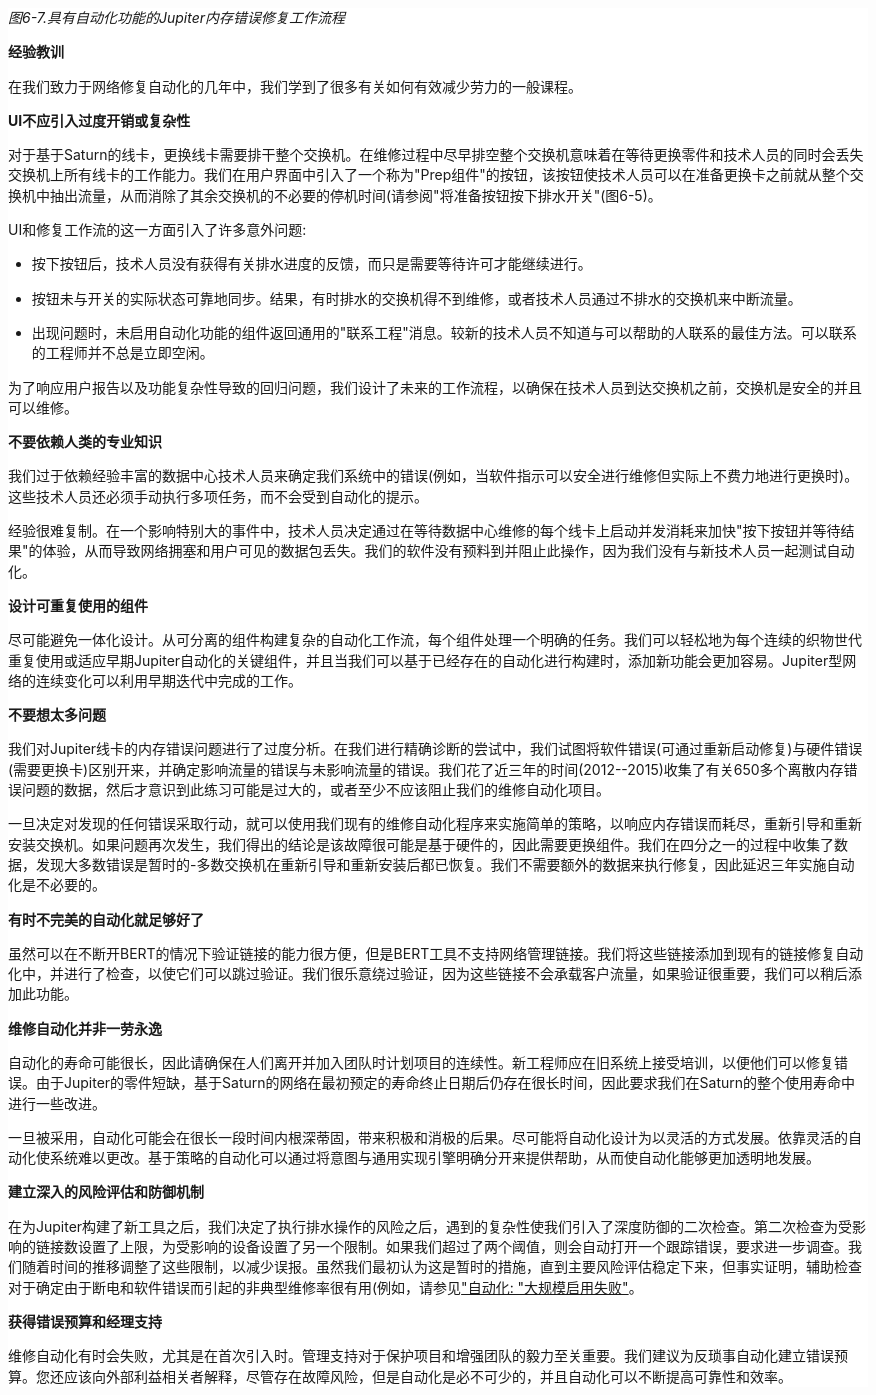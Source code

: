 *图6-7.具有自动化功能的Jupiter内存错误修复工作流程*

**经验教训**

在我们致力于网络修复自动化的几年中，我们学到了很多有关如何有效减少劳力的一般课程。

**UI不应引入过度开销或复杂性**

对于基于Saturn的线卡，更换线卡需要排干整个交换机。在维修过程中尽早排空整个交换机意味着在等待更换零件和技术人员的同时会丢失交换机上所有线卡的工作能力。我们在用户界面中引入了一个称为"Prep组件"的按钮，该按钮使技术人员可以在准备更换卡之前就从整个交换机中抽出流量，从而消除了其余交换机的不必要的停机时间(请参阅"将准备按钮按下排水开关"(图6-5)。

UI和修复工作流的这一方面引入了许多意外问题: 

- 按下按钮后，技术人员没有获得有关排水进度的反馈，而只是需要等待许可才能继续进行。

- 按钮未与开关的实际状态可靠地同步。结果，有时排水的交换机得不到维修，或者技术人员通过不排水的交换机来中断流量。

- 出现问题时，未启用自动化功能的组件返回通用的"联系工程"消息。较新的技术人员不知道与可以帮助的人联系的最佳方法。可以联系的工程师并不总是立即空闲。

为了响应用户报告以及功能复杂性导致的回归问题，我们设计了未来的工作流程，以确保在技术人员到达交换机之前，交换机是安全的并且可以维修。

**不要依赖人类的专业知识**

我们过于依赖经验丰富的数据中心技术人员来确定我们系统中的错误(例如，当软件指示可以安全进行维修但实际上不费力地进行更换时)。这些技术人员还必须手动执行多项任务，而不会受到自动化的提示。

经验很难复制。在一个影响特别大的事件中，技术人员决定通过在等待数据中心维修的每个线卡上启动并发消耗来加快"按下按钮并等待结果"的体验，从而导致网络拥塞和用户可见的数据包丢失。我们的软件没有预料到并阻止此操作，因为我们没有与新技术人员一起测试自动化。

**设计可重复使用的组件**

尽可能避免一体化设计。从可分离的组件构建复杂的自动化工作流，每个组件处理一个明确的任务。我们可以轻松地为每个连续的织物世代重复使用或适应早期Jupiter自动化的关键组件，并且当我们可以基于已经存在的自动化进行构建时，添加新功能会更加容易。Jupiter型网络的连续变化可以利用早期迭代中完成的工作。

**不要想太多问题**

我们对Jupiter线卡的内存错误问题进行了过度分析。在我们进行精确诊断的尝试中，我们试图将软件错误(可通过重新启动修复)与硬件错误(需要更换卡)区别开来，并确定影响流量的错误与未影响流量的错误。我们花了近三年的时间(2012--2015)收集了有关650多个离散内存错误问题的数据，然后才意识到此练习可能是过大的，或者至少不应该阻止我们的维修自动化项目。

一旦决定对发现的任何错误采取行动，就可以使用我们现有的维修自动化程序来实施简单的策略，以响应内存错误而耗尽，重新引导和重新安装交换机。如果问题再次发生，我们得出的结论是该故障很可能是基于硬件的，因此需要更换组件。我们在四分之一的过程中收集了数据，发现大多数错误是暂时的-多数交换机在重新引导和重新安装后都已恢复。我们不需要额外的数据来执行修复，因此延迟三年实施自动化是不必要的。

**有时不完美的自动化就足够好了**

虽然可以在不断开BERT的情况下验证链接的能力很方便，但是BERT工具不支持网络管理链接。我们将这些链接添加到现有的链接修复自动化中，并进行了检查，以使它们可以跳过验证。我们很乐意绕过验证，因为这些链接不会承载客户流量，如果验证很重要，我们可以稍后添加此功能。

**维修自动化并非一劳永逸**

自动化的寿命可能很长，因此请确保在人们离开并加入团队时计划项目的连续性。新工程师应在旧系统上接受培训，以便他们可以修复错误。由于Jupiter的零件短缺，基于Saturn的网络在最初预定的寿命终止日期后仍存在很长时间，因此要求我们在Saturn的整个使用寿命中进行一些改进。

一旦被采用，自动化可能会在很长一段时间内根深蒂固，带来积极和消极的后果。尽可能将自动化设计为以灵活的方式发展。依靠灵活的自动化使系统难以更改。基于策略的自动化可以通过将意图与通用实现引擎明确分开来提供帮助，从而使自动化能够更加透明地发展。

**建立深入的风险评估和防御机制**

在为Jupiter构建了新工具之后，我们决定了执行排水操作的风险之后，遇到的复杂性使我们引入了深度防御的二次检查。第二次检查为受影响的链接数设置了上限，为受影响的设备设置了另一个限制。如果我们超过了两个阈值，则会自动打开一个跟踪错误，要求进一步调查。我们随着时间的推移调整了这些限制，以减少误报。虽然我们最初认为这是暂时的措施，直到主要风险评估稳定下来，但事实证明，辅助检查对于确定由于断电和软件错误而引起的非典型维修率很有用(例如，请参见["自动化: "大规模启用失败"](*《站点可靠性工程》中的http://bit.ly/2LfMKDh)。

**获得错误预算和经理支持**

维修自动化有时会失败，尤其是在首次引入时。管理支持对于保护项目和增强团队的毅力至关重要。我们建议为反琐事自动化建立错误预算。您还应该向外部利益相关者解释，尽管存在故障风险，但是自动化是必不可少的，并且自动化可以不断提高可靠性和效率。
☆ ☆ ☆ ☆
What is expected.
Only the lines from the one containing "在为Jupiter构建了新工" through the last line of the records above are to be reproduced, exactly and with both ends included.

Answer to this task.
在为Jupiter构建了新工具之后，我们决定了执行排水操作的风险之后，遇到的复杂性使我们引入了深度防御的二次检查。第二次检查为受影响的链接数设置了上限，为受影响的设备设置了另一个限制。如果我们超过了两个阈值，则会自动打开一个跟踪错误，要求进一步调查。我们随着时间的推移调整了这些限制，以减少误报。虽然我们最初认为这是暂时的措施，直到主要风险评估稳定下来，但事实证明，辅助检查对于确定由于断电和软件错误而引起的非典型维修率很有用(例如，请参见["自动化: "大规模启用失败"](*《站点可靠性工程》中的http://bit.ly/2LfMKDh)。

**获得错误预算和经理支持**

维修自动化有时会失败，尤其是在首次引入时。管理支持对于保护项目和增强团队的毅力至关重要。我们建议为反琐事自动化建立错误预算。您还应该向外部利益相关者解释，尽管存在故障风险，但是自动化是必不可少的，并且自动化可以不断提高可靠性和效率。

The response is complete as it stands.